1インフルエンザ株当たり1から15μgの間のHAを含有する、請求項1から3のいずれか一項に記載のワクチン製剤。
(i)グラム陽性細菌から得られるペプチドグリカン微粒子と、(ii) PspA、CbpAおよびPdBDから選択される少なくとも3つの肺炎双球菌抗原またはこれらの抗原性調製物とを含み、前記抗原または抗原性調製物がタンパク質性のペプチドグリカン結合部分を介してグラム陽性細菌から得られるペプチドグリカン微粒子に融合または他の様式で共有結合されない、アジュバント肺炎球菌ワクチン製剤。
前記微粒子が食品用細菌から得られる、請求項1から5のいずれか一項に記載のワクチン製剤。

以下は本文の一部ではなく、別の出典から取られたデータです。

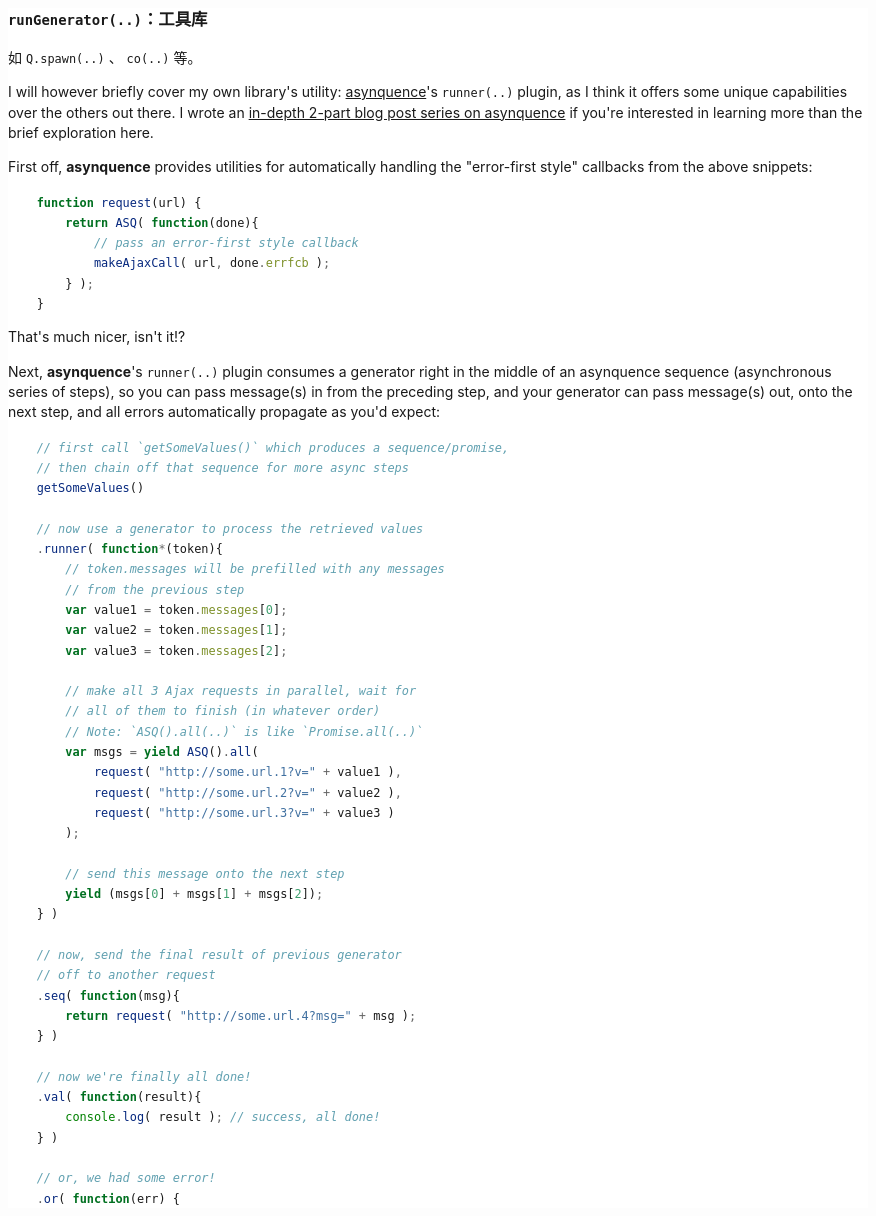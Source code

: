 ### `runGenerator(..)`：工具库

如 `Q.spawn(..)` 、 `co(..)` 等。

I will however briefly cover my own library's utility: [asynquence](http://github.com/getify/asynquence)'s `runner(..)` plugin, as I think it offers some unique capabilities over the others out there. I wrote an [in-depth 2-part blog post series on asynquence](http://davidwalsh.name/asynquence-part-1/) if you're interested in learning more than the brief exploration here.

First off, **asynquence** provides utilities for automatically handling the "error-first style" callbacks from the above snippets:

```js
    function request(url) {
        return ASQ( function(done){
            // pass an error-first style callback
            makeAjaxCall( url, done.errfcb );
        } );
    }
```

That's much nicer, isn't it!?

Next, **asynquence**'s `runner(..)` plugin consumes a generator right in the middle of an asynquence sequence (asynchronous series of steps), so you can pass message(s) in from the preceding step, and your generator can pass message(s) out, onto the next step, and all errors automatically propagate as you'd expect:

```js
    // first call `getSomeValues()` which produces a sequence/promise,
    // then chain off that sequence for more async steps
    getSomeValues()

    // now use a generator to process the retrieved values
    .runner( function*(token){
        // token.messages will be prefilled with any messages
        // from the previous step
        var value1 = token.messages[0];
        var value2 = token.messages[1];
        var value3 = token.messages[2];

        // make all 3 Ajax requests in parallel, wait for
        // all of them to finish (in whatever order)
        // Note: `ASQ().all(..)` is like `Promise.all(..)`
        var msgs = yield ASQ().all(
            request( "http://some.url.1?v=" + value1 ),
            request( "http://some.url.2?v=" + value2 ),
            request( "http://some.url.3?v=" + value3 )
        );

        // send this message onto the next step
        yield (msgs[0] + msgs[1] + msgs[2]);
    } )

    // now, send the final result of previous generator
    // off to another request
    .seq( function(msg){
        return request( "http://some.url.4?msg=" + msg );
    } )

    // now we're finally all done!
    .val( function(result){
        console.log( result ); // success, all done!
    } )

    // or, we had some error!
    .or( function(err) {
```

前記微粒子が乳酸菌から得られる、請求項6に記載のワクチン製剤。
前記微粒子がラクトコッカス・ラクティスから得られる、請求項7に記載のワクチン製剤。
抗原1マイクログラム当たり0.01から0.1ミリグラム微粒子(乾燥重量)を含む、請求項1から8のいずれか一項に記載のワクチン製剤。
請求項1から9のいずれか一項に記載のワクチン製剤を含む、鼻腔内調剤装置。
エアロゾルまたは滴下送達システムの形態での、請求項10に記載の調剤装置。
インフルエンザワクチン製剤の製造におけるアジュバントとしてのグラム陽性細菌から得られるペプチドグリカン微粒子の使用であって、前記製剤がタンパク質性のペプチドグリカン結合部分を介してグラム陽性細菌から得られるペプチドグリカン微粒子に融合または他の様式で共有結合されない、少なくとも3つのインフルエンザウイルス抗原を含む、使用。
鼻腔内、筋肉内または経口ワクチン製剤における、請求項12に記載の使用。
ワクチン製剤が、ヒトハイリスク集団において使用するために処方される、請求項12または13に記載の使用。
ワクチンが、高齢者、2歳までの子どもおよび/または慢性疾患患者において使用するために処方される、請求項14に記載の使用。
インフルエンザ感染または疾患の予防のために被験者に投与するための、請求項1から4のいずれか一項に記載のワクチン製剤。
鼻腔内または筋肉内において送達される、請求項16に記載のワクチン製剤。
調剤装置により鼻腔内送達される、請求項17に記載のワクチン製剤。